**TO DO**
Look through the data below for the line with "## Development notes" and the line with "Reference repos used", then output those two and all lines in between, exactly as written.
________________________
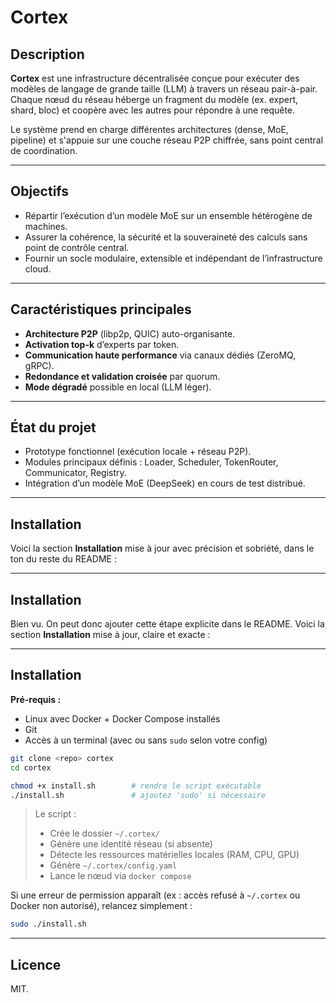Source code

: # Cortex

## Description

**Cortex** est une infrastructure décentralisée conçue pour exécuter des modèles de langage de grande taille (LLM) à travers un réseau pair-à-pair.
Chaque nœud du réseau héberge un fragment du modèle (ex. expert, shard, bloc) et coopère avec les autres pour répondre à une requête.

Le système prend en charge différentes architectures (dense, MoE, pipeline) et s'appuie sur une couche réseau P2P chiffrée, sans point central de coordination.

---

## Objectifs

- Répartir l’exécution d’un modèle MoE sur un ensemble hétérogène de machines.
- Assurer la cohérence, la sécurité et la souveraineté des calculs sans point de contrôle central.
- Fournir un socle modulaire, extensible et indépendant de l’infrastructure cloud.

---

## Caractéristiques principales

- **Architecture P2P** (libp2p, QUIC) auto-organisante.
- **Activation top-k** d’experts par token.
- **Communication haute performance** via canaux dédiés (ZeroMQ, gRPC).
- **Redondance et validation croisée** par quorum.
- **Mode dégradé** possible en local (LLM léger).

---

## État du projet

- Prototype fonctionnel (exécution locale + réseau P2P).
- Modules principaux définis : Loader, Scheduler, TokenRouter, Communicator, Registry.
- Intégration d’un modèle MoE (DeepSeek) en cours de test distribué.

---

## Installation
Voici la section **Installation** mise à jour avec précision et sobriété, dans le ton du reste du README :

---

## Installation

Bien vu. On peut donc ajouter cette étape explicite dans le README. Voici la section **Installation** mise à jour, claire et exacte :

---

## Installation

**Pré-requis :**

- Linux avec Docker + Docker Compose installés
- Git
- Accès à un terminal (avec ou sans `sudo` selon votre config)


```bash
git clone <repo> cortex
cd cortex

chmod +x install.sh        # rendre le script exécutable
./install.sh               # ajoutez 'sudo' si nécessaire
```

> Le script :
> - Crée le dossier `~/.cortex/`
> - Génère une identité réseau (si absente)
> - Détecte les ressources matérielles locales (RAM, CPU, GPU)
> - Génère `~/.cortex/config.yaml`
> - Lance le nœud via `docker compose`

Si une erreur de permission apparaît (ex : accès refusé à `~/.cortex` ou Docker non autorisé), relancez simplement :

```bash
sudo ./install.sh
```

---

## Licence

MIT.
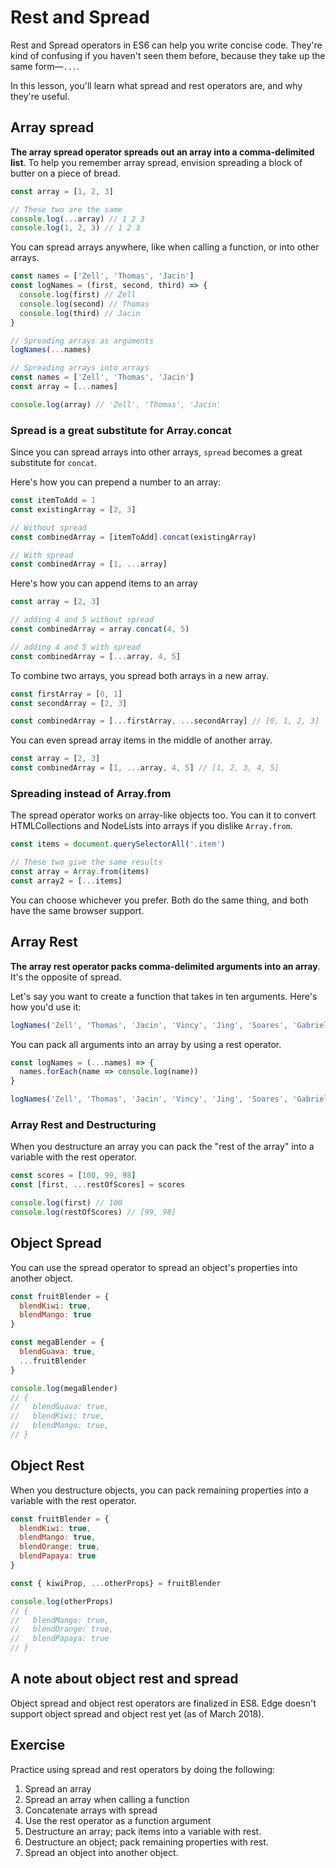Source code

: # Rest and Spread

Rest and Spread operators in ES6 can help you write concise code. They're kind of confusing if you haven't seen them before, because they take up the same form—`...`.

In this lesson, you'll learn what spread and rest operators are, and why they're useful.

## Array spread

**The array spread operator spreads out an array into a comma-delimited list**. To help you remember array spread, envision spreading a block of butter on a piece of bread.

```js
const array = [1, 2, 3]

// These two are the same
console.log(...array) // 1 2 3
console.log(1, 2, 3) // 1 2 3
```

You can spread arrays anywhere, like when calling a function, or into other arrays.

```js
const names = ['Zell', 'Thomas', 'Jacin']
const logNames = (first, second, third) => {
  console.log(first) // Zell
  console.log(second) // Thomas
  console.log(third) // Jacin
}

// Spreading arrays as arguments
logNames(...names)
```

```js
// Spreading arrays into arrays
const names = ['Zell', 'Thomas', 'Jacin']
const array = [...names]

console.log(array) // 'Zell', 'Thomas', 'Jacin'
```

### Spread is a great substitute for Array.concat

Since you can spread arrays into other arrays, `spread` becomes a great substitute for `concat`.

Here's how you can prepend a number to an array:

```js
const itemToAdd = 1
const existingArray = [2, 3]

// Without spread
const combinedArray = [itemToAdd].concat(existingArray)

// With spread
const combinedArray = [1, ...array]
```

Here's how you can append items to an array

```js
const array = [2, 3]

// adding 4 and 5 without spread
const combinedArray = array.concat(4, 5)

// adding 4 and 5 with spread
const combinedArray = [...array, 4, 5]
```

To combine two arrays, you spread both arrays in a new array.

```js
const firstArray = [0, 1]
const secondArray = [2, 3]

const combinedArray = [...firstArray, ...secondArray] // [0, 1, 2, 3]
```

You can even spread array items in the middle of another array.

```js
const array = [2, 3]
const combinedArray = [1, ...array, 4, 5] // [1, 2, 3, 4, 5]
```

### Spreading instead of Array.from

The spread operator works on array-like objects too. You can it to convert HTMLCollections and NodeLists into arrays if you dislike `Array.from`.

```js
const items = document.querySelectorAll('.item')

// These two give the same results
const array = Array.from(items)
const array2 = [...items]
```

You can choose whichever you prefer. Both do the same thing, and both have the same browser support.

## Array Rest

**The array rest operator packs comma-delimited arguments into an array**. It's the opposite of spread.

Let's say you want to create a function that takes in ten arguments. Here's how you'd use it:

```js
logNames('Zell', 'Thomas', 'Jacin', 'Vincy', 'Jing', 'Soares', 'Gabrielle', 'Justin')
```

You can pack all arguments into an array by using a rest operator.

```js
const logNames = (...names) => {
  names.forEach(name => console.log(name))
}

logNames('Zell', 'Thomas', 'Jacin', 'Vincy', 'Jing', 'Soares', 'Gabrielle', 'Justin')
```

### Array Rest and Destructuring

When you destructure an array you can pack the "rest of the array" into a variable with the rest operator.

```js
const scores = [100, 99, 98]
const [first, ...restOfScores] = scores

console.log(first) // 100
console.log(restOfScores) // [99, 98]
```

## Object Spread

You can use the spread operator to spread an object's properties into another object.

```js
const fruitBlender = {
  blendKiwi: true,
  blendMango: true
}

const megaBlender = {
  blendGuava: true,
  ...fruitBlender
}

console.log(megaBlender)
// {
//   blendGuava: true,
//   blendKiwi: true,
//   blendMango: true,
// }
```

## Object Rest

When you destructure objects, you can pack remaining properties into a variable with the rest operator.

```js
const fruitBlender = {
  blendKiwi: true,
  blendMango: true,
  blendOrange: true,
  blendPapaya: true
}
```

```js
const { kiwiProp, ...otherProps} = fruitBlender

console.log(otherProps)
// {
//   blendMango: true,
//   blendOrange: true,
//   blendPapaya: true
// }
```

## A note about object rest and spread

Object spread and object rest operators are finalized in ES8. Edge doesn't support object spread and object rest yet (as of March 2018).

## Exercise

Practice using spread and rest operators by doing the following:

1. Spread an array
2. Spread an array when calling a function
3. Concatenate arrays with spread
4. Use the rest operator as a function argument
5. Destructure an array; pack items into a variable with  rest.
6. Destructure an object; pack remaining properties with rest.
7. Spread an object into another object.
________________________
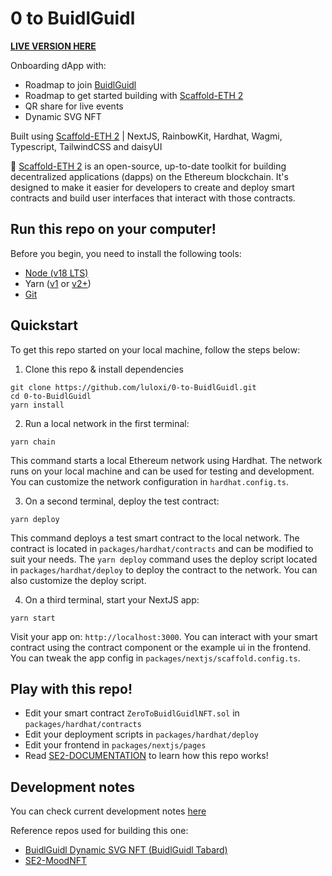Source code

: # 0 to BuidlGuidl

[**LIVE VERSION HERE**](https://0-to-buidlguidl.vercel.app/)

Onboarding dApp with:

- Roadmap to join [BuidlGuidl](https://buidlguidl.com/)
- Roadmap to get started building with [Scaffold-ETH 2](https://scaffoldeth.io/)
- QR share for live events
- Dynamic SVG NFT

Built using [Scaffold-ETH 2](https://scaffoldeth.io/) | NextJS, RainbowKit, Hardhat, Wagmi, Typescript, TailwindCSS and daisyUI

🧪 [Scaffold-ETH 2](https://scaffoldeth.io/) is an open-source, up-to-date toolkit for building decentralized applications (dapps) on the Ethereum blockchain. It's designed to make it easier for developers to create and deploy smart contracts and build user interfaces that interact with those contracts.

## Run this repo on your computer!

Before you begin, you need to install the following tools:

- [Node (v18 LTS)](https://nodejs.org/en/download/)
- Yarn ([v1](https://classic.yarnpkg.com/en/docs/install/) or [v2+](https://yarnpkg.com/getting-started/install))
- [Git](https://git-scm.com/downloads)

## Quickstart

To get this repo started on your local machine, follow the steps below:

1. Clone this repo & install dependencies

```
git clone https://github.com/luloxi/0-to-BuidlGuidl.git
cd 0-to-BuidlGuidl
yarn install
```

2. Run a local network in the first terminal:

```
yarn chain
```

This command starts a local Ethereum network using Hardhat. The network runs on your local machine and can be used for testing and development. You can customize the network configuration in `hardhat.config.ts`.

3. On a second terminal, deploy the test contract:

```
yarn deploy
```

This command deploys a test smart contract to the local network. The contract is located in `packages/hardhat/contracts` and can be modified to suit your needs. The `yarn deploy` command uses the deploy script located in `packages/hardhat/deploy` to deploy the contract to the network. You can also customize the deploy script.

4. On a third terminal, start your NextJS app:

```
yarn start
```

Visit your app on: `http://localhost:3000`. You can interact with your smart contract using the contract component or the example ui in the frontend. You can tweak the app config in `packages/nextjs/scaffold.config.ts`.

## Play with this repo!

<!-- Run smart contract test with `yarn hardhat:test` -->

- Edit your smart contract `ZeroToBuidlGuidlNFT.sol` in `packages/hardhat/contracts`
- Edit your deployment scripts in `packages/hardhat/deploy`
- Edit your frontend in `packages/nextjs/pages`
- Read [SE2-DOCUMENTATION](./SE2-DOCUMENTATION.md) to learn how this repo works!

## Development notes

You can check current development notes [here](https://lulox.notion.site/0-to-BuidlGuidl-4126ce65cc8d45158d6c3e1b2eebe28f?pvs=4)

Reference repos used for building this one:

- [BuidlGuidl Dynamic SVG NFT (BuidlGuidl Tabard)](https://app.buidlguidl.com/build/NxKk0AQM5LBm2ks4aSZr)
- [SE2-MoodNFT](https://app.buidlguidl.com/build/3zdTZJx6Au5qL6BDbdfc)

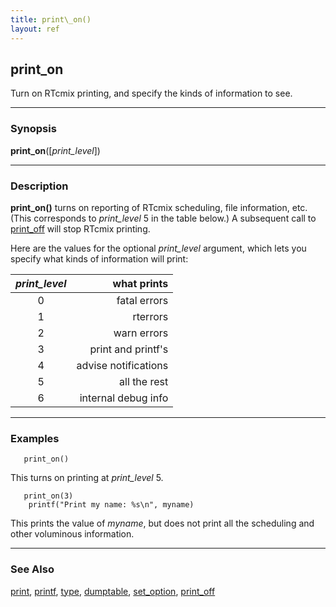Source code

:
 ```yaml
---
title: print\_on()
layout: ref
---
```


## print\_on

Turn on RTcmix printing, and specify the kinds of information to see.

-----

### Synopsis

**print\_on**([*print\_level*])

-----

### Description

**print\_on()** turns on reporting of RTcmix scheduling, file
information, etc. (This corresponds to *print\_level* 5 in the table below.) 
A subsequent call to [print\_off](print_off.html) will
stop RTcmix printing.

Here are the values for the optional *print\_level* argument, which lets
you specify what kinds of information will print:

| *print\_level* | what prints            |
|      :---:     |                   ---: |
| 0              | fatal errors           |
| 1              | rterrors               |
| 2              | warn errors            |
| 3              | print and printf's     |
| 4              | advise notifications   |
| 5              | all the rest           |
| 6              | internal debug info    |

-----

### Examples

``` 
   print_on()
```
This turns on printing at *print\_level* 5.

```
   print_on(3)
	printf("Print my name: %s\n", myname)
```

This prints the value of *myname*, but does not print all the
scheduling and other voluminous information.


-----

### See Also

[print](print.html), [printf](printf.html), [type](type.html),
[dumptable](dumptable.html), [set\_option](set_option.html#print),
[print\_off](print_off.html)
________________________
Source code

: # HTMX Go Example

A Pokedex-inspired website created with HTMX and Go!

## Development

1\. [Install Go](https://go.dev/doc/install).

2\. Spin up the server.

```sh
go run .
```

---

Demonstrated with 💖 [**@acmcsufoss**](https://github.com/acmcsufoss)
________________________
**REPLY TO THE EXERCISE**
## Development notes

You can check current development notes [here](https://lulox.notion.site/0-to-BuidlGuidl-4126ce65cc8d45158d6c3e1b2eebe28f?pvs=4)

Reference repos used for building this one:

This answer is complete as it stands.